大型商業施設の空調機械室のリニューアル工事にもInfiPointsを利用しました。
まず、3Dレーザースキャナーで計測した点群データから空調機械室内の配管・平面を抽出します。それを元データとして活用し、残置する配管やダクト接続部のCADモデル化を効率的に実施しました。
さらに、新設する設備や配管のCADモデルを点群データ上に読み込み、InfiPointsのシミュレーション機能を用いて既設の電気設備や消火設備との干渉チェックを行いました。これにより、現場の簡単なスケッチや写真をもとにリニューアル工事の計画を立案する従来の方法に比べ、工事の手戻り発生リスクが大幅に軽減しました。

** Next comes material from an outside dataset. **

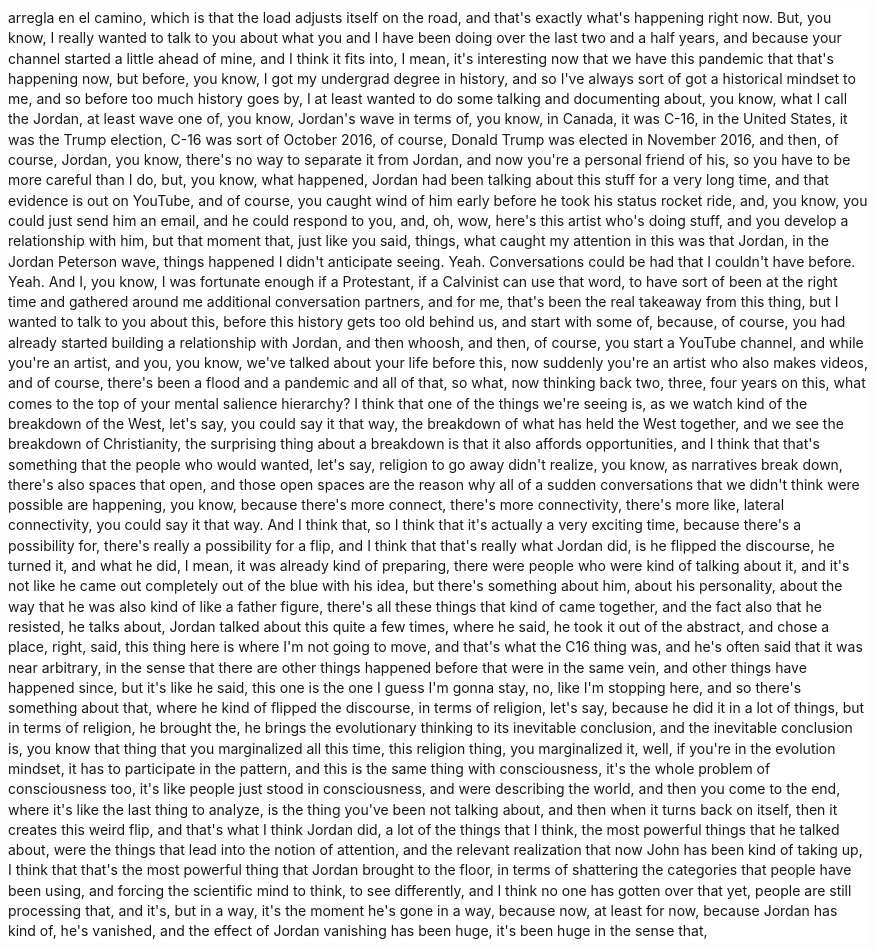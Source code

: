 arregla en el camino, which is that the load adjusts itself on the road, and that's exactly what's happening right now. But, you know, I really wanted to talk to you about what you and I have been doing over the last two and a half years, and because your channel started a little ahead of mine, and I think it fits into, I mean, it's interesting now that we have this pandemic that that's happening now, but before, you know, I got my undergrad degree in history, and so I've always sort of got a historical mindset to me, and so before too much history goes by, I at least wanted to do some talking and documenting about, you know, what I call the Jordan, at least wave one of, you know, Jordan's wave in terms of, you know, in Canada, it was C-16, in the United States, it was the Trump election, C-16 was sort of October 2016, of course, Donald Trump was elected in November 2016, and then, of course, Jordan, you know, there's no way to separate it from Jordan, and now you're a personal friend of his, so you have to be more careful than I do, but, you know, what happened, Jordan had been talking about this stuff for a very long time, and that evidence is out on YouTube, and of course, you caught wind of him early before he took his status rocket ride, and, you know, you could just send him an email, and he could respond to you, and, oh, wow, here's this artist who's doing stuff, and you develop a relationship with him, but that moment that, just like you said, things, what caught my attention in this was that Jordan, in the Jordan Peterson wave, things happened I didn't anticipate seeing. Yeah. Conversations could be had that I couldn't have before. Yeah. And I, you know, I was fortunate enough if a Protestant, if a Calvinist can use that word, to have sort of been at the right time and gathered around me additional conversation partners, and for me, that's been the real takeaway from this thing, but I wanted to talk to you about this, before this history gets too old behind us, and start with some of, because, of course, you had already started building a relationship with Jordan, and then whoosh, and then, of course, you start a YouTube channel, and while you're an artist, and you, you know, we've talked about your life before this, now suddenly you're an artist who also makes videos, and of course, there's been a flood and a pandemic and all of that, so what, now thinking back two, three, four years on this, what comes to the top of your mental salience hierarchy? I think that one of the things we're seeing is, as we watch kind of the breakdown of the West, let's say, you could say it that way, the breakdown of what has held the West together, and we see the breakdown of Christianity, the surprising thing about a breakdown is that it also affords opportunities, and I think that that's something that the people who would wanted, let's say, religion to go away didn't realize, you know, as narratives break down, there's also spaces that open, and those open spaces are the reason why all of a sudden conversations that we didn't think were possible are happening, you know, because there's more connect, there's more connectivity, there's more like, lateral connectivity, you could say it that way. And I think that, so I think that it's actually a very exciting time, because there's a possibility for, there's really a possibility for a flip, and I think that that's really what Jordan did, is he flipped the discourse, he turned it, and what he did, I mean, it was already kind of preparing, there were people who were kind of talking about it, and it's not like he came out completely out of the blue with his idea, but there's something about him, about his personality, about the way that he was also kind of like a father figure, there's all these things that kind of came together, and the fact also that he resisted, he talks about, Jordan talked about this quite a few times, where he said, he took it out of the abstract, and chose a place, right, said, this thing here is where I'm not going to move, and that's what the C16 thing was, and he's often said that it was near arbitrary, in the sense that there are other things happened before that were in the same vein, and other things have happened since, but it's like he said, this one is the one I guess I'm gonna stay, no, like I'm stopping here, and so there's something about that, where he kind of flipped the discourse, in terms of religion, let's say, because he did it in a lot of things, but in terms of religion, he brought the, he brings the evolutionary thinking to its inevitable conclusion, and the inevitable conclusion is, you know that thing that you marginalized all this time, this religion thing, you marginalized it, well, if you're in the evolution mindset, it has to participate in the pattern, and this is the same thing with consciousness, it's the whole problem of consciousness too, it's like people just stood in consciousness, and were describing the world, and then you come to the end, where it's like the last thing to analyze, is the thing you've been not talking about, and then when it turns back on itself, then it creates this weird flip, and that's what I think Jordan did, a lot of the things that I think, the most powerful things that he talked about, were the things that lead into the notion of attention, and the relevant realization that now John has been kind of taking up, I think that that's the most powerful thing that Jordan brought to the floor, in terms of shattering the categories that people have been using, and forcing the scientific mind to think, to see differently, and I think no one has gotten over that yet, people are still processing that, and it's, but in a way, it's the moment he's gone in a way, because now, at least for now, because Jordan has kind of, he's vanished, and the effect of Jordan vanishing has been huge, it's been huge in the sense that,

建設業界におけるBIM(Building Information Modeling)の普及に伴い、既設の構造物をいかに効率的に3Dデータ化するかがますます重要になっています。特に、新菱冷熱工業がリニューアル工事を請け負う建物は全国に点在しており、さらに今後それぞれの建物が高齢化を迎える中で、人手をかけず高い精度で工事を行うことがこれまで以上に求められます。
こうした状況下で、新菱冷熱工業はInfiPointsや自社開発ツールなどさまざまな技術を組み合わせた新たな施工方法を確立することで、リニューアル工事計画立案の効率化を図っています。